(Provided information)
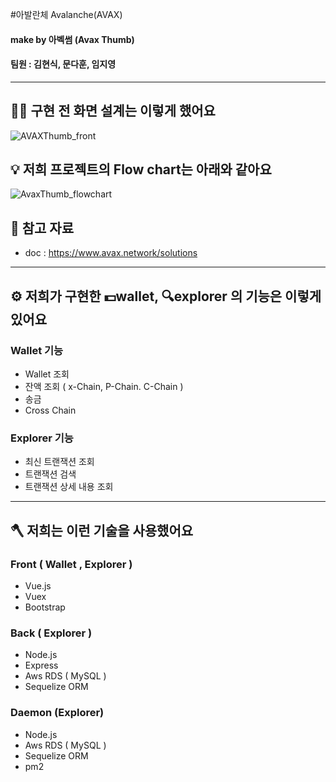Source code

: #아발란체 Avalanche(AVAX)
#### make by 아벡썸 (Avax Thumb)
#### 팀원 : 김현식, 문다훈, 임지영

------
## 👨‍🔧 구현 전 화면 설계는 이렇게 했어요
![AVAXThumb_front](https://user-images.githubusercontent.com/74406061/155870447-c792d8be-6456-4ca5-859c-4ddd4a4c38b0.jpg)

## 💡 저희 프로젝트의 Flow chart는 아래와 같아요
![AvaxThumb_flowchart](https://user-images.githubusercontent.com/74406061/155870446-ec3f24cd-054d-4c86-8236-34ae9b54e3f6.jpg)

## 📄 참고 자료
- doc : https://www.avax.network/solutions
-------
## ⚙️ 저희가 구현한 💵wallet, 🔍explorer 의 기능은 이렇게 있어요

### Wallet 기능 
- Wallet 조회
- 잔액 조회 ( x-Chain, P-Chain. C-Chain )
- 송금 
- Cross Chain

### Explorer 기능
- 최신 트랜잭션 조회
- 트랜잭션 검색
- 트랜잭션 상세 내용 조회
------
## 🪓 저희는 이런 기술을 사용했어요

### Front ( Wallet , Explorer )
- Vue.js
- Vuex
- Bootstrap

### Back ( Explorer )
- Node.js
- Express
- Aws RDS ( MySQL )
- Sequelize ORM

### Daemon (Explorer)
- Node.js
- Aws RDS ( MySQL )
- Sequelize ORM
- pm2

(Your instructions)
In the entries above, how many lines contain the word "user"? Answer with the number only.

(Task answer)
2